Samuel issued here what biblical scholars have called a complex “prophetic lawsuit.”2 Samuel’s judgment oracle interweaves God, humans, the Devil, demons, destroying angels, land, riches or treasures, true and false prophets, military enemies, natural causes, and spiritual consequences. As a part of this picture, items become “slippery” due to God cursing the land, the earth then obeying God, and the people disobediently hiding their treasures instead of hiding them up unto God.
Years later, in his redaction of Nephite records, Mormon deemed it helpful to write a prologue to Samuel’s prophecy. To explain to his readers the worldview standing behind Samuel’s prophecy, Mormon inserted into his abridgment of the book of Helaman an exquisite exposition. It explains the longsuffering of the Lord, the foolish insolence of man, the obedience of even the very dust of the earth, and the inability of man to hide anything from God (Helaman 12:4–22). Mormon inserted this exposition, knowing what Samuel’s prophecy contained. Thus, Mormon said, “If a man hide up a treasure in the earth, and the Lord shall say—Let it be accursed, because of the iniquity of him who hath hid it up—behold, it shall be accursed” by the Lord for as long as the Lord shall deem (vv. 18–19). This is because the earth, the waters of the deep, the mountains, and the dust all obey God, moving here or there, “to the dividing asunder, at the command of our great and everlasting God” (v. 8). This cosmic worldview was common in biblical times and throughout much of antiquity.3
Mormon also recorded a final fulfillment of Samuel’s prophecy in Mormon’s own day. After inscribing 3 Nephi and 4 Nephi onto his plates, Mormon turned to composing his own autobiographical record. As a young man, he had personally witnessed what he saw as the fulfillment of several of Samuel’s words. This catastrophe must have left a powerful impression on him. Mormon wrote:
And these Gadianton robbers, who were among the Lamanites, did infest the land, insomuch that the inhabitants thereof began to hide up their treasures in the earth; and they became slippery, because the Lord had cursed the land, that they could not hold them, nor retain them again. And it came to pass that there were sorceries, and witchcrafts, and magics; and the power of the evil one was wrought upon all the face of the land, even unto the fulfilling of all the words of Abinadi, and also Samuel the Lamanite. (Mormon 1:18–19, emphasis added)

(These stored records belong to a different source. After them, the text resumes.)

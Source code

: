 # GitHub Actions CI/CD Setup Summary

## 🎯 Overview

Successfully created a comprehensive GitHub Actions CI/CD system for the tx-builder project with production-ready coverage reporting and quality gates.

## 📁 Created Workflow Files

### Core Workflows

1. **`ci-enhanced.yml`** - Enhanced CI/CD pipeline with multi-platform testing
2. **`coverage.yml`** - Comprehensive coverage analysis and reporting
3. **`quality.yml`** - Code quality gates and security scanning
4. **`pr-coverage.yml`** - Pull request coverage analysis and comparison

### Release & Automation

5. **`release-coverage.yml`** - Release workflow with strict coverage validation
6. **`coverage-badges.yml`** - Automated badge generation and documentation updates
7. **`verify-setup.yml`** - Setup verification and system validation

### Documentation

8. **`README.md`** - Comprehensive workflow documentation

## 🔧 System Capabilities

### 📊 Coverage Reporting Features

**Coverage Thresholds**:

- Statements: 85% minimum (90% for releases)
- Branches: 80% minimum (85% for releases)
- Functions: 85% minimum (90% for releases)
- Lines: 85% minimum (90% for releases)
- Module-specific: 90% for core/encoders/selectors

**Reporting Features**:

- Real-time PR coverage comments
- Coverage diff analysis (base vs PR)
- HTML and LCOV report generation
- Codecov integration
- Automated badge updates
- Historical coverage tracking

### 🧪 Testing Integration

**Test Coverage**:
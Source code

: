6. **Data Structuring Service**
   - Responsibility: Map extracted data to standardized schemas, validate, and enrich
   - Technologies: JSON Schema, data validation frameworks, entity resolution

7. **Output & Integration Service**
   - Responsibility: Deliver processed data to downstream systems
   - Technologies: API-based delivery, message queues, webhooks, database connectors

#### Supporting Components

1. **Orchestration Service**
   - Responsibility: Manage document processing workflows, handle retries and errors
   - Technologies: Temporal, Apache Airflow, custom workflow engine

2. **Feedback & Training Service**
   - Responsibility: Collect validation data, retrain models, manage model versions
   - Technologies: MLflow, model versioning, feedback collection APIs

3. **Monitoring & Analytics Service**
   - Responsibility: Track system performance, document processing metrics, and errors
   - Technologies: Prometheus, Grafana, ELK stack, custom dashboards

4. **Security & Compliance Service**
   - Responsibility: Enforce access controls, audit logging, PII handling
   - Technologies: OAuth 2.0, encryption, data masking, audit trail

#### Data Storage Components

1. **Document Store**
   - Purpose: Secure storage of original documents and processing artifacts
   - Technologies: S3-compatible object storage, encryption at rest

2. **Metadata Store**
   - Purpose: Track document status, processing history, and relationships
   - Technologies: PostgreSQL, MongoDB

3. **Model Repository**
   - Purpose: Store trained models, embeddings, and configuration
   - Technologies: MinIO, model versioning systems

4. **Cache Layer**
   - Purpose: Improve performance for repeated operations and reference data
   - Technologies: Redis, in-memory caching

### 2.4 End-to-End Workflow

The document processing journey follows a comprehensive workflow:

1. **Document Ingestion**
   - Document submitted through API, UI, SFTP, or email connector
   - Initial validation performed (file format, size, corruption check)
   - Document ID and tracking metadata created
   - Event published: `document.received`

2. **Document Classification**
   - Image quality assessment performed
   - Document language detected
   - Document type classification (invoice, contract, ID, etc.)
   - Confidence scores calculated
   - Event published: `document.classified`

While Mormon held firmly to the spirit of Samuel’s prophecy, four subtle differences are worth noting here.
First, in Mormon’s day, the Nephites hid up their treasures because they were trying to protect them from the Gadiantons without fleeing from them. While Samuel had spoken of people burying their treasures as they fled before their enemies (Helaman 12:20), Mormon’s people were hiding their riches and were not using their God-given resources to defend against their opponents.
Second, speaking of his day, Mormon mentions “sorceries, and witchcrafts, and magics . . . upon all the face of the land” (Mormon 1:19). While Samuel had predicted that wicked people in his day would complain that they were “surrounded by demons” (Helaman 13:37), Samuel did not indicate that any of those unrepentant Nephites were using occult or magical practices. In Mormon’s day, however, people were using these standard indigenous practices,4 presumably, to curse people or property, to avert disaster or disease, or in trying to counteract the curse that God had placed upon the land.
Third, in Samuel’s day, the iniquitous people would say, “Yea, we are encircled about by the angels of him who hath sought to destroy our souls” (Helaman 13:37). By Mormon’s time, these misfortunes were explicitly seen as the direct work of the Devil, “the evil one” himself (Mormon 1:19).5
Fourth, in Mormon 1:18, the treasures became “slippery” only because “the Lord had cursed the land.” Samuel, hoping that people would yet repent, mentioned many human factors that had led God to curse the land, as well as the people and their riches. In any event, that curse on the land was durable and powerful.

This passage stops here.